Information shown START

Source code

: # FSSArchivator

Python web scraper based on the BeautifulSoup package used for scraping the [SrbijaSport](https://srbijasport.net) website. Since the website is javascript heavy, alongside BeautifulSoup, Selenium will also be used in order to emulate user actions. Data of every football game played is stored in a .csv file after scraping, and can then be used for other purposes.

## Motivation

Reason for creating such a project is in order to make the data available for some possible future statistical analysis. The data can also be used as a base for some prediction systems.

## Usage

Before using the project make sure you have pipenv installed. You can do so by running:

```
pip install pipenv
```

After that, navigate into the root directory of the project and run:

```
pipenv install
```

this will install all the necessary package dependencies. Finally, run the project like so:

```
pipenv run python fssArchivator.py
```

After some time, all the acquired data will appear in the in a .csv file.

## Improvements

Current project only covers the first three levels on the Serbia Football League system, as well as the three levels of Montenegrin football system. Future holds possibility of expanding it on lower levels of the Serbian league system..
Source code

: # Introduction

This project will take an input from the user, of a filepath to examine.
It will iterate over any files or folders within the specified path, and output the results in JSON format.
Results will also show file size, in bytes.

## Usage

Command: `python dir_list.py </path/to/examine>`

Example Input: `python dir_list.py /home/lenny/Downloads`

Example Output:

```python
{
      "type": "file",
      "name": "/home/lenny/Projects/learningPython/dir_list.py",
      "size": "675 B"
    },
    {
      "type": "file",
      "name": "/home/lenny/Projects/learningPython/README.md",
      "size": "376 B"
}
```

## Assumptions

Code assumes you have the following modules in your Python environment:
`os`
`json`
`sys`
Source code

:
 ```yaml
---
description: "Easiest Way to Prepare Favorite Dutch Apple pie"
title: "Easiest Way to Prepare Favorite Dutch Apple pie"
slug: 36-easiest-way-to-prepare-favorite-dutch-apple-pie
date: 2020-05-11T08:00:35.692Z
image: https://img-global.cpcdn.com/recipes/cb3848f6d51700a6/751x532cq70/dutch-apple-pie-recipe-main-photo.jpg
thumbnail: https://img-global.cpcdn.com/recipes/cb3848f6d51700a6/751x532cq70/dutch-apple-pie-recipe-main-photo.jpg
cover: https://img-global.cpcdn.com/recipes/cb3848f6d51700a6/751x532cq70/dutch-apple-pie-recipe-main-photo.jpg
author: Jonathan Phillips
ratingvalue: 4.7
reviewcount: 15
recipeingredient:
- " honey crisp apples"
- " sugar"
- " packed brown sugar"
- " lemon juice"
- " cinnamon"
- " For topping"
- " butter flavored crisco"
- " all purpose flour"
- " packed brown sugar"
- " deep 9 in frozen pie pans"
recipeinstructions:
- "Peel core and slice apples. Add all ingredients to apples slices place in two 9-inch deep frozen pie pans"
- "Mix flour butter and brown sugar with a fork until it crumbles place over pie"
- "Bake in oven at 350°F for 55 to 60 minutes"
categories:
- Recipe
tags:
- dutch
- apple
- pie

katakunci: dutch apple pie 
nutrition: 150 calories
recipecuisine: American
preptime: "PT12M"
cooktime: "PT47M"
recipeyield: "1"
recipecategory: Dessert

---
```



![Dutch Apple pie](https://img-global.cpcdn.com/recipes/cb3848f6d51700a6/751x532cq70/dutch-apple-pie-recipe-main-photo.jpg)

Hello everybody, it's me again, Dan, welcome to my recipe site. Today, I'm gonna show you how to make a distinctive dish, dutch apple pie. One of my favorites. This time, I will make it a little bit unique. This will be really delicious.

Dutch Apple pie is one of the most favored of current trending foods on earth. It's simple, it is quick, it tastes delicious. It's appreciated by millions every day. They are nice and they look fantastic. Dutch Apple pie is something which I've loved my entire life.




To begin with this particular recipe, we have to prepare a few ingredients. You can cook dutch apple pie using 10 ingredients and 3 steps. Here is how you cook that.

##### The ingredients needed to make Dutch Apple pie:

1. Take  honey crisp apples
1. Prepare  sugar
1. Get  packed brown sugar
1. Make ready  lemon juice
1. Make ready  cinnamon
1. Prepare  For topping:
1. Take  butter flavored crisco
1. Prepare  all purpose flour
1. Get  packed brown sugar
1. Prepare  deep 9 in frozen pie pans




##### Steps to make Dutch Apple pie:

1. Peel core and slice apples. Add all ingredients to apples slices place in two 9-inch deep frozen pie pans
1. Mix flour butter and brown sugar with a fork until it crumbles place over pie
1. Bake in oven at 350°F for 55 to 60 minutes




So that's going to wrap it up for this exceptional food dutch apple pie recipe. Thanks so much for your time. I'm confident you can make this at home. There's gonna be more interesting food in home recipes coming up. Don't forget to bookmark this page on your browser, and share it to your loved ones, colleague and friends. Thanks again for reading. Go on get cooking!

Information shown END
Information shown START

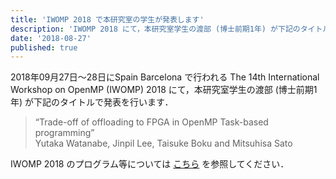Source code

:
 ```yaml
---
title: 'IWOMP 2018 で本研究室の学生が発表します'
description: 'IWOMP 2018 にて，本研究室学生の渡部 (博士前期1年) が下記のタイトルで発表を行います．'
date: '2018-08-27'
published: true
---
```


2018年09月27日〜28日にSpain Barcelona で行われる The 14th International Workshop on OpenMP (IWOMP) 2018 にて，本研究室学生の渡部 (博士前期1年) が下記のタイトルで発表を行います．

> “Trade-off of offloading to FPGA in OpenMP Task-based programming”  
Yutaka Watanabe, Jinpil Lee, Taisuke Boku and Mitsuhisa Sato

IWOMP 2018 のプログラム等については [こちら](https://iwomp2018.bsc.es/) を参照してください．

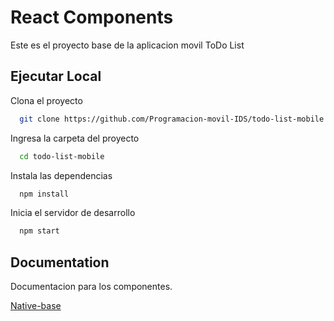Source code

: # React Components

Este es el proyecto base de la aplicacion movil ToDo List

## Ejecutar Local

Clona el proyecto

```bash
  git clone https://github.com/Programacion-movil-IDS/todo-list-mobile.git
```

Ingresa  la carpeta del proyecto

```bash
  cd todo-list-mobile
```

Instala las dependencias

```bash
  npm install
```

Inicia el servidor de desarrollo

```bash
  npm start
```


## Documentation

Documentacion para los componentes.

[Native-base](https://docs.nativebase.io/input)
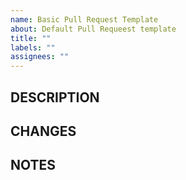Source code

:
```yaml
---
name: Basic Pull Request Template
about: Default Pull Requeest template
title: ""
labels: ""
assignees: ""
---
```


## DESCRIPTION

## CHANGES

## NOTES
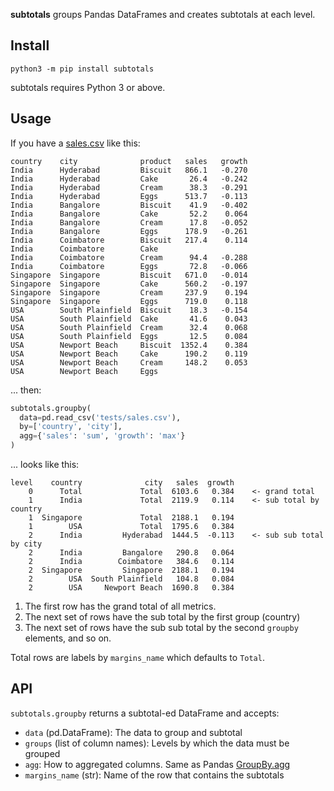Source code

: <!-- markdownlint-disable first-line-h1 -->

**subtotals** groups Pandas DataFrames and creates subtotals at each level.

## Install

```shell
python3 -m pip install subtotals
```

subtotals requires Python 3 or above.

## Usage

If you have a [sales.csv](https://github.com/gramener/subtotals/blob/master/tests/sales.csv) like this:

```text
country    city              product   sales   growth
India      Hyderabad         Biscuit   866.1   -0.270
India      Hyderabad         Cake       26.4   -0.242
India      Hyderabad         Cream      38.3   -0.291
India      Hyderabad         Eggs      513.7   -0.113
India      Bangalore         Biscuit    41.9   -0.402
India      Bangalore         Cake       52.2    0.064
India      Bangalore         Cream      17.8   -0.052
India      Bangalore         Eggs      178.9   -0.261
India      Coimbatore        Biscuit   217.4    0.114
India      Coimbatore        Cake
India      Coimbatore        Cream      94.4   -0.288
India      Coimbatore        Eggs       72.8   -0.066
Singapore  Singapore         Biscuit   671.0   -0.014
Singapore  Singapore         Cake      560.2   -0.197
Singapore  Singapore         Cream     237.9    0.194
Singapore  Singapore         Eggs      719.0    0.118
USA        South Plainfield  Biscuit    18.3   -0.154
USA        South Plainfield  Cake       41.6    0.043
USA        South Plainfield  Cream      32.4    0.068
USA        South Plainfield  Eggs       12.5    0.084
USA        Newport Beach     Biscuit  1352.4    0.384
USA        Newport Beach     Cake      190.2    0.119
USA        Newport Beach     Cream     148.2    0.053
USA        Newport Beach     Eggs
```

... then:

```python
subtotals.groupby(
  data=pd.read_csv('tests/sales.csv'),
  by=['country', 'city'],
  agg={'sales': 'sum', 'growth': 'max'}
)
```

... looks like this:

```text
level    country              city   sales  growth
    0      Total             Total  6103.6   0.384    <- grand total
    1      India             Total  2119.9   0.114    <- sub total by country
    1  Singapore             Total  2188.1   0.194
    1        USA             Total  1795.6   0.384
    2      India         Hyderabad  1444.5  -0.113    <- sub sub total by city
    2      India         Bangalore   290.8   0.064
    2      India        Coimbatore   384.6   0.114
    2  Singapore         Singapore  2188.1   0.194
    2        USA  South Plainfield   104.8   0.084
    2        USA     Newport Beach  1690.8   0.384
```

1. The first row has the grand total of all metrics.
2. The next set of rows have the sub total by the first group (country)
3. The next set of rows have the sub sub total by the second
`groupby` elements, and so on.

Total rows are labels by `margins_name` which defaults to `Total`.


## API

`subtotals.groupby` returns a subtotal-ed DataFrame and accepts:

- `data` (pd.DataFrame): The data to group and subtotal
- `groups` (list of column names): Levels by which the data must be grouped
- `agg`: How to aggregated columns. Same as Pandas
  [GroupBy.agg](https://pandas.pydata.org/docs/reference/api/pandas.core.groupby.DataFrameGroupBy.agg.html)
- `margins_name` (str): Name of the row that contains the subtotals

Information shown END

Please state how many lines in the entries above include the word "Beach", giving only the number.

5